▶ _What the task requires_: Word for word, transcribe every line below.

▶ _The data_:
┄┄┄┄┄┄┄┄┄┄

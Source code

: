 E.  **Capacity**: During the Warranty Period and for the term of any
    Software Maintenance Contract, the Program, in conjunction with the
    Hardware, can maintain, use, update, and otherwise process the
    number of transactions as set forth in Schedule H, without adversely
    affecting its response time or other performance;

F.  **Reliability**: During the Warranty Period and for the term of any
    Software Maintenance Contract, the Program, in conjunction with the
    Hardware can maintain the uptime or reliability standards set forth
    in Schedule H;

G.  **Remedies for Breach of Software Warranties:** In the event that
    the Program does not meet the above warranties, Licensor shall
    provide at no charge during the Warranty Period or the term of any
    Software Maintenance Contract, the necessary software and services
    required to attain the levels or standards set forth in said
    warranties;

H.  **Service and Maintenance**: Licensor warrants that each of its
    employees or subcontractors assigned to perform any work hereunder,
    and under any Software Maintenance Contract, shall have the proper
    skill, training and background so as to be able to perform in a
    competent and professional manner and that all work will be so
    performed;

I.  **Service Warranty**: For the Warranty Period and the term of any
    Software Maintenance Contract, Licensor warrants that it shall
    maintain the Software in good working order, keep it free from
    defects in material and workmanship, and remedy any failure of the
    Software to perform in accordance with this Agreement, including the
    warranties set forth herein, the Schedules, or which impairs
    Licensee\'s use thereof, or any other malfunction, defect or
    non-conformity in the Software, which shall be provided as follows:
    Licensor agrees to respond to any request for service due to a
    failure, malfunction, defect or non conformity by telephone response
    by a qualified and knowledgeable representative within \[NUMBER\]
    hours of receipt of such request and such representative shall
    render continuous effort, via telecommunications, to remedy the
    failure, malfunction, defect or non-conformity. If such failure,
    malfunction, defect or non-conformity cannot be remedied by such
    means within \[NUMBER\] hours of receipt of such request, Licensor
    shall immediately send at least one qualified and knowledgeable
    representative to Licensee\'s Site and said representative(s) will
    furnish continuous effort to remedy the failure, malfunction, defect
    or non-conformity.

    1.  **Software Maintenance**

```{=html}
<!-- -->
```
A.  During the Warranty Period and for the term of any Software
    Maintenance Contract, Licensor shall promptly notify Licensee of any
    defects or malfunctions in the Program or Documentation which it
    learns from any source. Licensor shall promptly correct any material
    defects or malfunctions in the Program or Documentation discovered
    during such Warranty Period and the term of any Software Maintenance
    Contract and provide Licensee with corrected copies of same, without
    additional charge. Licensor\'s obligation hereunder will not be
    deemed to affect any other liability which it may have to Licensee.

┄┄┄┄┄┄┄┄┄┄

▶ _Solution for this exercise_:
Source code

: E.  **Capacity**: During the Warranty Period and for the term of any
    Software Maintenance Contract, the Program, in conjunction with the
    Hardware, can maintain, use, update, and otherwise process the
    number of transactions as set forth in Schedule H, without adversely
    affecting its response time or other performance;

F.  **Reliability**: During the Warranty Period and for the term of any
    Software Maintenance Contract, the Program, in conjunction with the
    Hardware can maintain the uptime or reliability standards set forth
    in Schedule H;

G.  **Remedies for Breach of Software Warranties:** In the event that
    the Program does not meet the above warranties, Licensor shall
    provide at no charge during the Warranty Period or the term of any
    Software Maintenance Contract, the necessary software and services
    required to attain the levels or standards set forth in said
    warranties;

H.  **Service and Maintenance**: Licensor warrants that each of its
    employees or subcontractors assigned to perform any work hereunder,
    and under any Software Maintenance Contract, shall have the proper
    skill, training and background so as to be able to perform in a
    competent and professional manner and that all work will be so
    performed;

I.  **Service Warranty**: For the Warranty Period and the term of any
    Software Maintenance Contract, Licensor warrants that it shall
    maintain the Software in good working order, keep it free from
    defects in material and workmanship, and remedy any failure of the
    Software to perform in accordance with this Agreement, including the
    warranties set forth herein, the Schedules, or which impairs
    Licensee\'s use thereof, or any other malfunction, defect or
    non-conformity in the Software, which shall be provided as follows:
    Licensor agrees to respond to any request for service due to a
    failure, malfunction, defect or non conformity by telephone response
    by a qualified and knowledgeable representative within \[NUMBER\]
    hours of receipt of such request and such representative shall
    render continuous effort, via telecommunications, to remedy the
    failure, malfunction, defect or non-conformity. If such failure,
    malfunction, defect or non-conformity cannot be remedied by such
    means within \[NUMBER\] hours of receipt of such request, Licensor
    shall immediately send at least one qualified and knowledgeable
    representative to Licensee\'s Site and said representative(s) will
    furnish continuous effort to remedy the failure, malfunction, defect
    or non-conformity.

    1.  **Software Maintenance**

```{=html}
<!-- -->
```
A.  During the Warranty Period and for the term of any Software
    Maintenance Contract, Licensor shall promptly notify Licensee of any
    defects or malfunctions in the Program or Documentation which it
    learns from any source. Licensor shall promptly correct any material
    defects or malfunctions in the Program or Documentation discovered
    during such Warranty Period and the term of any Software Maintenance
    Contract and provide Licensee with corrected copies of same, without
    additional charge. Licensor\'s obligation hereunder will not be
    deemed to affect any other liability which it may have to Licensee.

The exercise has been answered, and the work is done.